The lion’s tail came here, or rather into the chapter on bestiaries of Eco’s new book, from the Physiologus. The Physiologus was a Greek-language compilation from the second to third century AD, which was translated into several languages, and became one of the bestsellers of the Middle Ages and the forefather of all bestiaries. It described forty animals, plants and minerals, still on the basis of the Hellenistic tradition, but already interpreted in Christian spirit. Eco mentions an example:

Dopo avere descritto questi esseri, il Fisiologo mostra come e perché ciascuno di essi sia veicolo di un insegnamento etico e teologico. Per esempio il leone che, secondo la leggenda, cancella le proprie tracce con la coda per sottrarsi ai cacciatori, diventa simbolo di Cristo che cancella i peccati degli uomini.After describing them, the Physiologus also explains how and why each of them carries some ethical and theological teaching. The lion, for example, which erases its own footprints with the tail, so as to hide from the hunters, becomes a symbol of Christ, who erases the sins of mankind.

The lion erasing its own footprints with the tail. Physiologus, Codex Sambucus

An attractive parallel indeed, which connects the signifier with the signified by way of the naive association of “erasing” – just like St. Isidore of Seville does in his Etymologies, so indulgently referred to by Eco –, but which does not further expand the analogy (the footprints of Christ =/= sins of mankind). However, when we open the Physiologus at this place, we read something absolutely different: a fully expanded metaphor, which refers to a Christological doctrine living throughout the whole Middle Ages:

The first two pages on the lion from the 1588 Plantin edition of the Physiologus (the Greek and Latin original of the cited text is on the second page)

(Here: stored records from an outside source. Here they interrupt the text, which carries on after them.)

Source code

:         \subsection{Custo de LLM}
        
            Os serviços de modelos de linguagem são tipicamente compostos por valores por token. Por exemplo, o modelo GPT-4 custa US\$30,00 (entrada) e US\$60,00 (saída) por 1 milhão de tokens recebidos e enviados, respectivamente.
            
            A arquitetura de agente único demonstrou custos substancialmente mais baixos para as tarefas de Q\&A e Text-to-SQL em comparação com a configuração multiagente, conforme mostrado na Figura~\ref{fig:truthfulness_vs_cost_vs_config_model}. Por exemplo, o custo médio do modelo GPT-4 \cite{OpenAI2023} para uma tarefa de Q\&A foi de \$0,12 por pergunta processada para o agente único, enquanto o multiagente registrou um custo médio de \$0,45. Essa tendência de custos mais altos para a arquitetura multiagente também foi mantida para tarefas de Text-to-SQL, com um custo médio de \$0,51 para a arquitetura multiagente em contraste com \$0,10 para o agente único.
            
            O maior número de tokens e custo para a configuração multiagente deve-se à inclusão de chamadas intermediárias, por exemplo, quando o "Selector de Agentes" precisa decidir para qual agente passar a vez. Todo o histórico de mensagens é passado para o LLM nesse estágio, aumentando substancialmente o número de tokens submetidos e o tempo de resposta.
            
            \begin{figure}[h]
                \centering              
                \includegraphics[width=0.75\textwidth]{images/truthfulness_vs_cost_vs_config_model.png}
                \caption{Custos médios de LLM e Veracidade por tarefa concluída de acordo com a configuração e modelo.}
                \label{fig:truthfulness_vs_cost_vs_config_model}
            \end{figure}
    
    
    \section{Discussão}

“When the lion roams the mountains, and he feels the smell of the hunter, he erases his footprints with his own tails, to prevent the hunters following him up, finding his abode, and capturing him … In the same way our Lord Jesus Christ, the spiritual lion … sent by the Father, erased His spiritual footprints, that is, His divinity; He emptied himself, and descended into the womb of Mary to save the deceived mankind.”

The unknown author (identified in the Middle Ages with the fourth-century Bishop of Cyprus and Church Father St. Epiphanius) relates the “scientific observation” accepted from Plutarch and Aelian with a popular theological doctrine which we find in several church fathers – Athanasius, St. Gregory of Nazianzos, Dionysius Areopagita, and even Epiphanius himself – as well as in later writers referring to them: that Christ assumed a human body so as to cheat the devil, the cheater of mankind, who, knowing nothing about His divinity, sought to destroy him as a man and as a (purely human) Messiah, thus actively contributing to His death on the cross and thereby the salvation of mankind.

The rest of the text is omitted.